Calle de los recuerdos: No me olvides

¨Niña recostada contemplando el cielo¨

No me olvides*

Camino. Como los días y las noches, mis pasos se suceden siguiendo un orden predeterminado. El movimiento comienza mecánicamente en la cadera ¿o en mi cerebro? Tal vez parte del corazón. Quién sabe.

Miro hacia abajo para no tropezarme. Hay mucha gente que camina apurada en el microcentro porteño. Y, como siempre, algunas veredas rotas. Mis piernas se alternan, la regla es automática: izquierda-derecha, izquierda-derecha.

Y mientras voy, pienso.

El cordón de la vereda que contiene la manzana, repetido en la siguiente cuadra, en la de enfrente, y en la que sigue. El orden de las baldosas, las juntas entre ellas, los cuadraditos. Hay grandes, medianos, pequeños. Y entre la vereda y la calle, en las esquinas, las alcantarillas donde creía que vivía el sonido del mar. Veo aparecer cada tanto las tapas del agua, circulares, con letras en relieve, como planetas perdidos orbitando entre tantos pies y rumbos distintos, o iguales. Quizás sigan un plan.

Escucho mi voz de niña: “Sin pisar las líneas”, “Sólo por las blancas” o “Sólo por las negras”. Salto cuando cambia el dibujo, algo antiguo me impulsa. Algunos me miran.

Como si mi memoria supiera, sigo una secuencia: mi vista pasea entre los dibujos de la vereda y los números de color negro sobre los óvalos blancos enlozados en las entradas de los edificios: impares a la ida, y cruzando, los pares a la vuelta. Rectángulos, cuadrados, rombos. Geometría urbana.
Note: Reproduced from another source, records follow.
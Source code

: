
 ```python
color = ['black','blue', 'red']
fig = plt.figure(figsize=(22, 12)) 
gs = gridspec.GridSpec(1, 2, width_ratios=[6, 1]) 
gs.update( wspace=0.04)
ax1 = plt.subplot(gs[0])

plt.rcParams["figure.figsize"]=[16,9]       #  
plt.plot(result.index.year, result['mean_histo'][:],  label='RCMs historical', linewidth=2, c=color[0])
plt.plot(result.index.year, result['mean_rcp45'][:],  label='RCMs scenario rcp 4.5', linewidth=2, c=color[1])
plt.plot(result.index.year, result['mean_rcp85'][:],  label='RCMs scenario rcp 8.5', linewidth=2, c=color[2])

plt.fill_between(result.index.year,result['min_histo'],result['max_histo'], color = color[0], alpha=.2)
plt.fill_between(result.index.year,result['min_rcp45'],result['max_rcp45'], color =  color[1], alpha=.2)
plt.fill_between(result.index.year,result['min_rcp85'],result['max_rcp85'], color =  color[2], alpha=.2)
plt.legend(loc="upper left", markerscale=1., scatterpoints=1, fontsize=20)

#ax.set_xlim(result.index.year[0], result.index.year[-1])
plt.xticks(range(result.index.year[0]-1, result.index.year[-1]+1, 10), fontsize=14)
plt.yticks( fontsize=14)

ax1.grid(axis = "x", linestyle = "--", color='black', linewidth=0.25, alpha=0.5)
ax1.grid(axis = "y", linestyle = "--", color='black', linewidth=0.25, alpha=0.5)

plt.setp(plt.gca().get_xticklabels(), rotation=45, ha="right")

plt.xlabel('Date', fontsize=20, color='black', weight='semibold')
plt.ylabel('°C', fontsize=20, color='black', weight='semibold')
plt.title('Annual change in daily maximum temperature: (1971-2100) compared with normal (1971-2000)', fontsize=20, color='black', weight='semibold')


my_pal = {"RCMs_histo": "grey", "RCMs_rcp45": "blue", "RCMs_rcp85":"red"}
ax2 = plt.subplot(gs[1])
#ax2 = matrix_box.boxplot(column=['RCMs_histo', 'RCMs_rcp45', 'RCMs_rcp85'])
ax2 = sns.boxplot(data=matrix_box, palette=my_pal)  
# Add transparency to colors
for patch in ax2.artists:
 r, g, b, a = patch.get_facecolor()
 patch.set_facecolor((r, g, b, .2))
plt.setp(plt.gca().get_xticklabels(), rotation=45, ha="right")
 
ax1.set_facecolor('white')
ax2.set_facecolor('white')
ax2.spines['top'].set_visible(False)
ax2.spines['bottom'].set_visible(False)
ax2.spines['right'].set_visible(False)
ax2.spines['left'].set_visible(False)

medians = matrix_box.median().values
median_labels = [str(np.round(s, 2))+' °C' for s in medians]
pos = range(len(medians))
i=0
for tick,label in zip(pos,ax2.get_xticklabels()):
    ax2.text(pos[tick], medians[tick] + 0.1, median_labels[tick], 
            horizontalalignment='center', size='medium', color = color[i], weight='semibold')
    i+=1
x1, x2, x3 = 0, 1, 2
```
Las calles de Buenos Aires, retazos, trayectos de mi infancia.

Me vuelvo pequeña otra vez. Entonces mientras voy, vuelvo.

Entre el 400 y el 1000 de la calle San Martín está contenida casi toda mi historia.

Los días de la semana: de lunes a viernes la escuela, a 100 metros de casa cruzando hacia un lado por la calle San Martín, pegada a la Semillería Diharce. Martes y jueves a las 18 hs. por la misma calle hacia el otro lado, también cruzando, 100 metros hasta inglés, pasando por el negocio de papá. “Cambio, cambio” el sonido parece todavía suspendido en el aire, como el smog. Enfrente del instituto de inglés, el reloj que veía desde la clase, marcando siempre las seis. Los miércoles, unas cuadras más, todo por San Martín, a las 17 hs. la clase de música.

Los domingos a la mañana, desde casa doblando a la derecha por Tucumán hacia el Bajo, caminaba otra ciudad, de corazón detenido y calles desiertas. Otro orden. Podía contar la misma cantidad de pasos o de saltos hasta la panadería Pesce, sobre las baldosas rectangulares enormes, o medirlas con los pies. Algunas tardes, derecho desde casa hasta la plaza San Martín, llegaba hasta el número 1000 de la calle. El emblemático Plaza hotel doblando una cuadra a la izquierda hacia Florida, con las banderas flameando, siempre dispuestas igual. Al llegar al parque y mirar hacia arriba me sentía más pequeña y el cielo parecía un mosaico lejano entre las copas de los árboles, sus ramificaciones trazando un dibujo sagrado. Recuerdo hamacarme, hasta sentir el sonido agudo de los hierros y esa cosquilla en el estómago, desafiando la ley de gravedad. Me gustaba despeinarme un poco, descubrir las estatuas y espiar con inocencia las que me daban pudor, esos desnudos casi reales, que replicaban un canon de proporciones y belleza.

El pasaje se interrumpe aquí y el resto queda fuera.